## WHAT YOU NEED TO DO
Working from the listing below, pick each line containing the word "scriptsize" and copy it.
── GIVEN ENTRIES ──
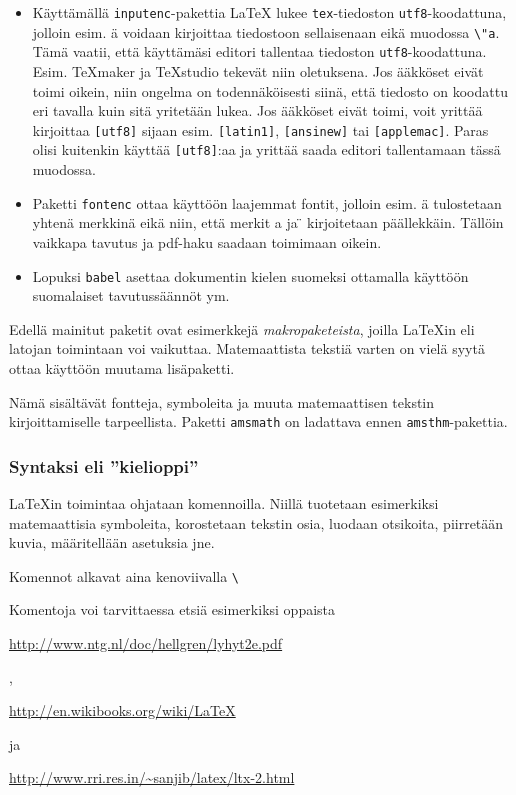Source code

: \begin{frame}[fragile]
    \begin{extra}
        \begin{itemize}
            \item Käyttämällä \verb-inputenc--pakettia \LaTeX{} lukee \verb-tex--tiedoston \verb-utf8--koodattuna, jolloin esim. ä voidaan kirjoittaa tiedostoon sellaisenaan eikä muodossa \verb-\"a-. Tämä vaatii, että käyttämäsi editori tallentaa tiedoston \verb-utf8--koodattuna. Esim. TeXmaker ja TeXstudio tekevät niin oletuksena. Jos ääkköset eivät toimi oikein, niin ongelma on todennäköisesti siinä, että tiedosto on koodattu eri tavalla kuin sitä yritetään lukea. Jos ääkköset eivät toimi, voit yrittää kirjoittaa \verb-[utf8]- sijaan esim. \verb-[latin1]-, \verb-[ansinew]- tai \verb-[applemac]-. Paras olisi kuitenkin käyttää \verb-[utf8]-:aa ja yrittää saada editori tallentamaan tässä muodossa.
            \item Paketti \verb-fontenc- ottaa käyttöön laajemmat fontit, jolloin esim. ä tulostetaan yhtenä merkkinä eikä niin, että merkit a ja \"{} kirjoitetaan päällekkäin. Tällöin vaikkapa tavutus ja pdf-haku saadaan toimimaan oikein.
            \item Lopuksi \verb-babel- asettaa dokumentin kielen suomeksi ottamalla käyttöön suomalaiset tavutussäännöt ym.
        \end{itemize}
    \end{extra}
\end{frame}
\begin{frame}[fragile]
    
\end{frame}
\begin{frame}[fragile]
    Edellä mainitut paketit ovat esimerkkejä \textit{makropaketeista}, joilla \LaTeX in eli latojan toimintaan voi vaikuttaa. 
    \pause
    Matemaattista tekstiä varten on vielä syytä ottaa käyttöön muutama lisäpaketti. 
    
    \pause
    Nämä sisältävät fontteja, symboleita ja muuta matemaattisen tekstin kirjoittamiselle tarpeellista. Paketti \verb-amsmath- on ladattava ennen \verb-amsthm--pakettia.
\end{frame}
\begin{frame}[fragile]
    \frametitle{Syntaksi eli ''kielioppi''}
    \LaTeX in toimintaa ohjataan komennoilla. \pause Niillä tuotetaan esimerkiksi matemaattisia symboleita, korostetaan tekstin osia, luodaan otsikoita, piirretään kuvia, määritellään asetuksia jne.  \pause
    \begin{framed}
        Komennot alkavat aina kenoviivalla \verb-\-
    \end{framed}
    \pause
    Komentoja voi tarvittaessa etsiä esimerkiksi oppaista \begin{scriptsize}
        \url{http://www.ntg.nl/doc/hellgren/lyhyt2e.pdf}
    \end{scriptsize},
    \begin{scriptsize}
        \url{http://en.wikibooks.org/wiki/LaTeX}
    \end{scriptsize} ja
    \begin{scriptsize}
        \url{http://www.rri.res.in/~sanjib/latex/ltx-2.html}
    \end{scriptsize}
\end{frame}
───
## WRITTEN RESPONSE
    Komentoja voi tarvittaessa etsiä esimerkiksi oppaista \begin{scriptsize}
    \end{scriptsize},
    \begin{scriptsize}
    \end{scriptsize} ja
    \begin{scriptsize}
    \end{scriptsize}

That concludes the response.